**PROBLEM DETAILS:** Locate the word "total" in the data below, then copy every line that holds it.

Stored records:
####
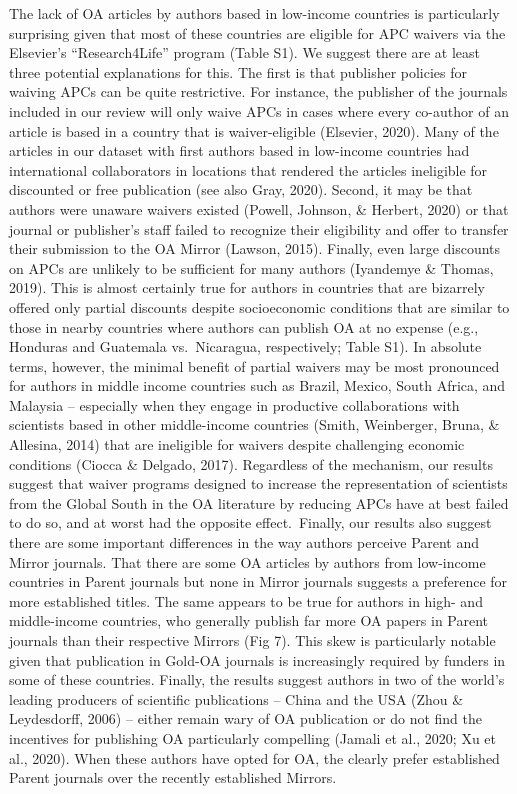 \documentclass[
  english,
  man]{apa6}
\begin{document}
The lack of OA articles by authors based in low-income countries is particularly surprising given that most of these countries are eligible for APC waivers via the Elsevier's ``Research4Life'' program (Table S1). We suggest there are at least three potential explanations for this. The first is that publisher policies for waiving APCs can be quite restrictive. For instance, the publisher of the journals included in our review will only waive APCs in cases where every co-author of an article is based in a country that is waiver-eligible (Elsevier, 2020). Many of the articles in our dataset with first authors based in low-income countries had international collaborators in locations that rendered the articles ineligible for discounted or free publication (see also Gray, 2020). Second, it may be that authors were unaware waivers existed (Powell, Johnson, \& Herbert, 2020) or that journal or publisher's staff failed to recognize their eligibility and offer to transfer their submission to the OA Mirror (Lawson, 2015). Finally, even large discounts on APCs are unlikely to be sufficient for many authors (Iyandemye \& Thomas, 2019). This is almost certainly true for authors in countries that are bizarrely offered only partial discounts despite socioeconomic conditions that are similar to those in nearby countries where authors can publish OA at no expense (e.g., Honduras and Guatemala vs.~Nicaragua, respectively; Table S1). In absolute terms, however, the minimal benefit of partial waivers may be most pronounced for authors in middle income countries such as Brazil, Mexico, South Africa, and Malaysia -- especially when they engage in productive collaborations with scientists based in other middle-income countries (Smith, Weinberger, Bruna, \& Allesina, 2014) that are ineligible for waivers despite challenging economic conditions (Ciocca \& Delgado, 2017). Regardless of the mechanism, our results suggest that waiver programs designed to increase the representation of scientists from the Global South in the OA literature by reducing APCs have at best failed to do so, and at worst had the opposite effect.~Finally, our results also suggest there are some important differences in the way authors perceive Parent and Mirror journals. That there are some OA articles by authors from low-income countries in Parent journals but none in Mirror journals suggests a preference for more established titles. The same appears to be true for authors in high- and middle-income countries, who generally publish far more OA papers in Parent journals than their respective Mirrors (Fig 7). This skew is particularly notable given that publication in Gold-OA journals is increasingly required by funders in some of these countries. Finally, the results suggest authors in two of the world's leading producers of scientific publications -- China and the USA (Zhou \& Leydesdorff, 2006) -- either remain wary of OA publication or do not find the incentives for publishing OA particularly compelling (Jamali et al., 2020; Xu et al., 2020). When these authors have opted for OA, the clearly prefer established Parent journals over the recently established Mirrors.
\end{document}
####
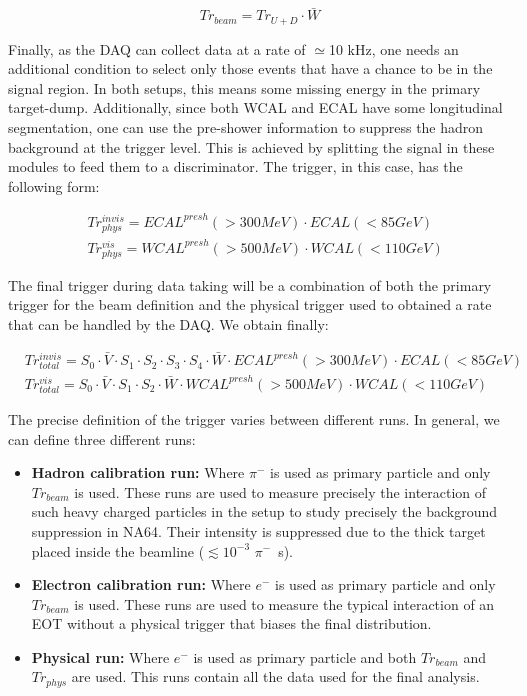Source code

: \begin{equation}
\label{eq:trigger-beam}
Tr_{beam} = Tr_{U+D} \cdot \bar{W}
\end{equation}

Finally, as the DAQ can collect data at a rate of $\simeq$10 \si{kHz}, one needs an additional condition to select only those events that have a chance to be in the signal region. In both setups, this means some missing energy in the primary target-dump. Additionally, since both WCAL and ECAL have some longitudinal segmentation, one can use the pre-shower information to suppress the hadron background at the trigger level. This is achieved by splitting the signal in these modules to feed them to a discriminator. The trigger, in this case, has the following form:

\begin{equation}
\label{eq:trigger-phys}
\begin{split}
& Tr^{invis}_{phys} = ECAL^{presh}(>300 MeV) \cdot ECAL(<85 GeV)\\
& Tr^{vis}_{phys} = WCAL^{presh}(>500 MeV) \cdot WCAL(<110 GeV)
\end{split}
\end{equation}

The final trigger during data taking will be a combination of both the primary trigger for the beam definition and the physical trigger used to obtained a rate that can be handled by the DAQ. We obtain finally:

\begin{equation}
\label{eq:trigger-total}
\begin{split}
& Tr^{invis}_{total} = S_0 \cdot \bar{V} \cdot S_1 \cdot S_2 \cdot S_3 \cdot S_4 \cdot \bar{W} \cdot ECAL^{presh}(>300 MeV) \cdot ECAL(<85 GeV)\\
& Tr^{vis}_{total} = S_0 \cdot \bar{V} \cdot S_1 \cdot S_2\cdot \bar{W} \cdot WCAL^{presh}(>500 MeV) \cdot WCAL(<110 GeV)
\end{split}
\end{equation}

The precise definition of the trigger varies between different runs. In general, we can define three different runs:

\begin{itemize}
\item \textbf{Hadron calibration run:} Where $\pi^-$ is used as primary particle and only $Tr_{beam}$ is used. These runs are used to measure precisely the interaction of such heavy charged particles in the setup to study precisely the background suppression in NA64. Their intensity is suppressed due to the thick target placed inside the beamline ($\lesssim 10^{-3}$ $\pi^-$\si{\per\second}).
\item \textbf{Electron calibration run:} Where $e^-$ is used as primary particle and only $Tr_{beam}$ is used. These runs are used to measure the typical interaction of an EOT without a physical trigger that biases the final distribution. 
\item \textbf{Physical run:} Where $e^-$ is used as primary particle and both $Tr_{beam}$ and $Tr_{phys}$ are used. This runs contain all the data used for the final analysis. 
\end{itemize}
####
**PROBLEM SOLUTION:**
\label{eq:trigger-total}
& Tr^{invis}_{total} = S_0 \cdot \bar{V} \cdot S_1 \cdot S_2 \cdot S_3 \cdot S_4 \cdot \bar{W} \cdot ECAL^{presh}(>300 MeV) \cdot ECAL(<85 GeV)\\
& Tr^{vis}_{total} = S_0 \cdot \bar{V} \cdot S_1 \cdot S_2\cdot \bar{W} \cdot WCAL^{presh}(>500 MeV) \cdot WCAL(<110 GeV)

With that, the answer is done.